My advise : stop using it.unbound is big and can be slow to start.
watchdog service is inpatient and stops a stating unbound to restart it : you've just created your own mess.See here :
.... Jul 5 14:33:22 router unbound[55240]: [55240:0] notice: Restart of unbound 1.15.0. Jul 5 14:33:22 router unbound[55240]: [55240:0] notice: init module 0: validator Jul 5 14:33:22 router unbound[55240]: [55240:0] notice: init module 1: iterator Jul 5 14:33:22 router unbound[55240]: [55240:0] info: start of service (unbound 1.15.0).
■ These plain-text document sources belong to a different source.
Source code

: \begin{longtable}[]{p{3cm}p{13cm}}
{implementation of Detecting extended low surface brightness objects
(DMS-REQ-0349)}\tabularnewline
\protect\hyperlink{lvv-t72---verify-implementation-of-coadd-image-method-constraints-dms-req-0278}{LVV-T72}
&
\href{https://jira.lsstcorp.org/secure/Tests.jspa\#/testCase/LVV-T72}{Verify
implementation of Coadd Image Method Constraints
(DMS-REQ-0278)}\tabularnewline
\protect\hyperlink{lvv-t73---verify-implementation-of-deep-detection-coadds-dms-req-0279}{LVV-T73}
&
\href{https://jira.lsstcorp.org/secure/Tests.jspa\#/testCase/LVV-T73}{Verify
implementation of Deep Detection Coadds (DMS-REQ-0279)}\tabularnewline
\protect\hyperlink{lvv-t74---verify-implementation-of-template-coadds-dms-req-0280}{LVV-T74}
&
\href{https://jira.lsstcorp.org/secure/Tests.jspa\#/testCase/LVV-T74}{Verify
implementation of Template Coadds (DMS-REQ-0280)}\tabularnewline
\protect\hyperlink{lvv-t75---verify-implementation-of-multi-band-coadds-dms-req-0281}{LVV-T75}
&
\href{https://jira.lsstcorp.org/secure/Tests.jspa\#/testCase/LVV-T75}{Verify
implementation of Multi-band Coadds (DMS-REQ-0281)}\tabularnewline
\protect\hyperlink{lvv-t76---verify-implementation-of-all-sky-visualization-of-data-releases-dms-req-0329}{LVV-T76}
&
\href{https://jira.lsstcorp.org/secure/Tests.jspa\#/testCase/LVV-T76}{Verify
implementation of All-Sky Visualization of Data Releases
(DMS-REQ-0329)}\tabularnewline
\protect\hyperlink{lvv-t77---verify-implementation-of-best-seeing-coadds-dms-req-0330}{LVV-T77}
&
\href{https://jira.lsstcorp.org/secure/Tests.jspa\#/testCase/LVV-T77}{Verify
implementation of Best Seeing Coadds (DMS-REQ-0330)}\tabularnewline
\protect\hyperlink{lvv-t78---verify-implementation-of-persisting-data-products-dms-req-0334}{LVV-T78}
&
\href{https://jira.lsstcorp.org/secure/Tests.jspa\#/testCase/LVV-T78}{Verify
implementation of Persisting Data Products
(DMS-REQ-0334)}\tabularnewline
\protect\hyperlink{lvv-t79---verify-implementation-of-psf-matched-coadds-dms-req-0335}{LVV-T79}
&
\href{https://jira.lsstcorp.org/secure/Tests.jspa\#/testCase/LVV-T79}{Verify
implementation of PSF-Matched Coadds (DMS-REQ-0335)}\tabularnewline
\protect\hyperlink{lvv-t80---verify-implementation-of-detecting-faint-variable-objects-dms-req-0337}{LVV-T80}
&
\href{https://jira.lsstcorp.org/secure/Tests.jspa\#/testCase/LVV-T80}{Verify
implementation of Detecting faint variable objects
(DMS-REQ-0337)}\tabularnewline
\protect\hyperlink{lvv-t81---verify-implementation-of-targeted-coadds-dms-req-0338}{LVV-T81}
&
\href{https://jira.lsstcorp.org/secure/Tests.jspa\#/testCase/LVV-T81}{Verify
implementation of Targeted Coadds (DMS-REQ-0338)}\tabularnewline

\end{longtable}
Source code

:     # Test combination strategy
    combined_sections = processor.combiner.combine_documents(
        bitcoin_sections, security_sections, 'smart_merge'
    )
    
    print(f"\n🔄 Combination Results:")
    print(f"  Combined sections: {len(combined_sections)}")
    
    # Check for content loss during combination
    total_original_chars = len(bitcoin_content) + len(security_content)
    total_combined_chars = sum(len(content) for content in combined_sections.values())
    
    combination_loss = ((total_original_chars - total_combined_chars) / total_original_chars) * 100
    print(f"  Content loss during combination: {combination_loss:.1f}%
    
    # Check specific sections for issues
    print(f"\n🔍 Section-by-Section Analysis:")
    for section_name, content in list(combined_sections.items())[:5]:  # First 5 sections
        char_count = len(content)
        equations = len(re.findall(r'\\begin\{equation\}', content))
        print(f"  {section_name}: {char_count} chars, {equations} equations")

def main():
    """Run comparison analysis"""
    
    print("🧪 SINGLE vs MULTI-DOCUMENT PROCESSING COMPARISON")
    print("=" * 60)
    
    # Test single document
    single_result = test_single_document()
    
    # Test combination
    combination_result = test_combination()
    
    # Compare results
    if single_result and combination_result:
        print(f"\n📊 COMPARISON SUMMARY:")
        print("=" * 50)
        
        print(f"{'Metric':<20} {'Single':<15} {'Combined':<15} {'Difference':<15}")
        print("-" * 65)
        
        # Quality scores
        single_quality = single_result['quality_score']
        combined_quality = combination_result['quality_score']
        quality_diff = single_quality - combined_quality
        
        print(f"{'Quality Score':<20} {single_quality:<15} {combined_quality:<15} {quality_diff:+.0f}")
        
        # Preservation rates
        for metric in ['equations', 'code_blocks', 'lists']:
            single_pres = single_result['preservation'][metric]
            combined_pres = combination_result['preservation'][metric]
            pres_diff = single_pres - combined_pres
Jul 5 14:33:23 router unbound[55240]: [55240:0] info: generate keytag query _ta-4f66. NULL IN Jul 5 14:36:41 router unbound[55240]: [55240:0] info: service stopped (unbound 1.15.0). ...
or some other signal stopped unbound 3 minutes after it started.
A interface went down and up ?
Look in the other logs around "Jul 5 14:36:41" to know what happened. unbound was asked to stop by some system event.Things get worse further along :
Jul 5 14:44:15 router unbound[55240]: [55240:0] info: start of service (unbound 1.15.0). Jul 5 14:44:17 router unbound[55240]: [55240:0] info: service stopped (unbound 1.15.0).
My unbound 22.05 restarts ones in a while, every 2 or 3 days or so, as I'm also using pfBlockerng-devel. Other reasons might exist.
You've disabled this one :
right ?
As it restarts unbound for every DHCP lease created or renewed. -
@gertjan No I have register DHCP leases in DNS resolver as I need this service in my network. that's probably biggest reason why I use local DNS resolver.
I have manually restarted unbound once in that log, because it was not resolving.
other restarts are due to dhcp.
this bug has been unresolved for long time https://redmine.pfsense.org/issues/5413
but even with the restarts resolves worked in 22.01 and many previous versions (2.5 was mess)I don't use pfblockerng or other plugins related to DNS my only plugins I have is nut for my ups and openvpn export utility, also installed watchdog as of 2.5 version because unbound in that version was always crashing (it only monitors unbound but i can stop it just to test) whenever watchdog restarts service that crashed it should notify me (no notifications today about any restarts).
same config worked fine in 22.01 -
@vaidas said in Unbound dns resolver stops resolving every few days after 22.05 upgrade:
No I have register DHCP leases in DNS resolver as I need this service in my network. that's probably biggest reason why I use local DNS resolver.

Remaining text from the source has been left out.